┌──

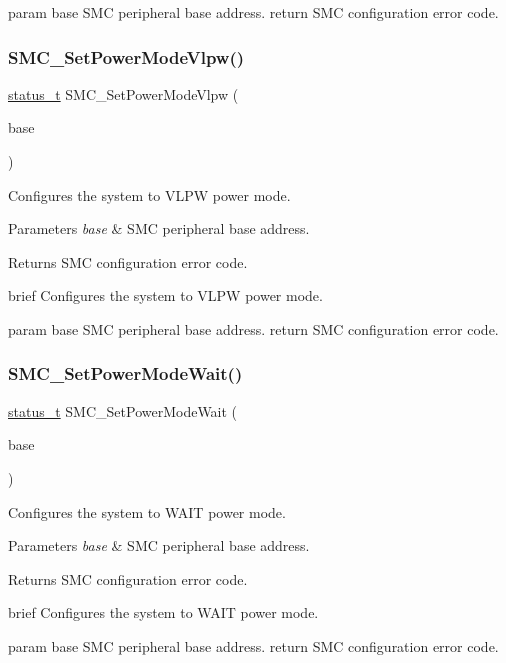 param base S\+MC peripheral base address. return S\+MC configuration error code. \mbox{\label{group__smc_ga69d0fb061423ef6ed718f3acee96ebf6}} 
\subsubsection{\texorpdfstring{SMC\_SetPowerModeVlpw()}{SMC\_SetPowerModeVlpw()}}
{\footnotesize\ttfamily \mbox{\hyperlink{group__ksdk__common_gaaabdaf7ee58ca7269bd4bf24efcde092}{status\+\_\+t}} S\+M\+C\+\_\+\+Set\+Power\+Mode\+Vlpw (\begin{DoxyParamCaption}\item[{\mbox{\hyperlink{struct_s_m_c___type}{S\+M\+C\+\_\+\+Type}} $\ast$}]{base }\end{DoxyParamCaption})}



Configures the system to V\+L\+PW power mode. 


\begin{DoxyParams}{Parameters}
{\em base} & S\+MC peripheral base address. \\
\hline
\end{DoxyParams}
\begin{DoxyReturn}{Returns}
S\+MC configuration error code.
\end{DoxyReturn}
brief Configures the system to V\+L\+PW power mode.

param base S\+MC peripheral base address. return S\+MC configuration error code. \mbox{\label{group__smc_gaaf1664f2d4a78b756e5e30f5433af975}} 
\subsubsection{\texorpdfstring{SMC\_SetPowerModeWait()}{SMC\_SetPowerModeWait()}}
{\footnotesize\ttfamily \mbox{\hyperlink{group__ksdk__common_gaaabdaf7ee58ca7269bd4bf24efcde092}{status\+\_\+t}} S\+M\+C\+\_\+\+Set\+Power\+Mode\+Wait (\begin{DoxyParamCaption}\item[{\mbox{\hyperlink{struct_s_m_c___type}{S\+M\+C\+\_\+\+Type}} $\ast$}]{base }\end{DoxyParamCaption})}



Configures the system to W\+A\+IT power mode. 


\begin{DoxyParams}{Parameters}
{\em base} & S\+MC peripheral base address. \\
\hline
\end{DoxyParams}
\begin{DoxyReturn}{Returns}
S\+MC configuration error code.
\end{DoxyReturn}
brief Configures the system to W\+A\+IT power mode.

param base S\+MC peripheral base address. return S\+MC configuration error code.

└──

> **What you have to do**
Set down all the data again exactly as above, pictures excluded.

> **Completed exercise**
 param base S\+MC peripheral base address. return S\+MC configuration error code. \mbox{\label{group__smc_ga69d0fb061423ef6ed718f3acee96ebf6}} 
\subsubsection{\texorpdfstring{SMC\_SetPowerModeVlpw()}{SMC\_SetPowerModeVlpw()}}
{\footnotesize\ttfamily \mbox{\hyperlink{group__ksdk__common_gaaabdaf7ee58ca7269bd4bf24efcde092}{status\+\_\+t}} S\+M\+C\+\_\+\+Set\+Power\+Mode\+Vlpw (\begin{DoxyParamCaption}\item[{\mbox{\hyperlink{struct_s_m_c___type}{S\+M\+C\+\_\+\+Type}} $\ast$}]{base }\end{DoxyParamCaption})}



Configures the system to V\+L\+PW power mode. 


\begin{DoxyParams}{Parameters}
{\em base} & S\+MC peripheral base address. \\
\hline
\end{DoxyParams}
\begin{DoxyReturn}{Returns}
S\+MC configuration error code.
\end{DoxyReturn}
brief Configures the system to V\+L\+PW power mode.

param base S\+MC peripheral base address. return S\+MC configuration error code. \mbox{\label{group__smc_gaaf1664f2d4a78b756e5e30f5433af975}} 
\subsubsection{\texorpdfstring{SMC\_SetPowerModeWait()}{SMC\_SetPowerModeWait()}}
{\footnotesize\ttfamily \mbox{\hyperlink{group__ksdk__common_gaaabdaf7ee58ca7269bd4bf24efcde092}{status\+\_\+t}} S\+M\+C\+\_\+\+Set\+Power\+Mode\+Wait (\begin{DoxyParamCaption}\item[{\mbox{\hyperlink{struct_s_m_c___type}{S\+M\+C\+\_\+\+Type}} $\ast$}]{base }\end{DoxyParamCaption})}



Configures the system to W\+A\+IT power mode. 


\begin{DoxyParams}{Parameters}
{\em base} & S\+MC peripheral base address. \\
\hline
\end{DoxyParams}
\begin{DoxyReturn}{Returns}
S\+MC configuration error code.
\end{DoxyReturn}
brief Configures the system to W\+A\+IT power mode.

param base S\+MC peripheral base address. return S\+MC configuration error code.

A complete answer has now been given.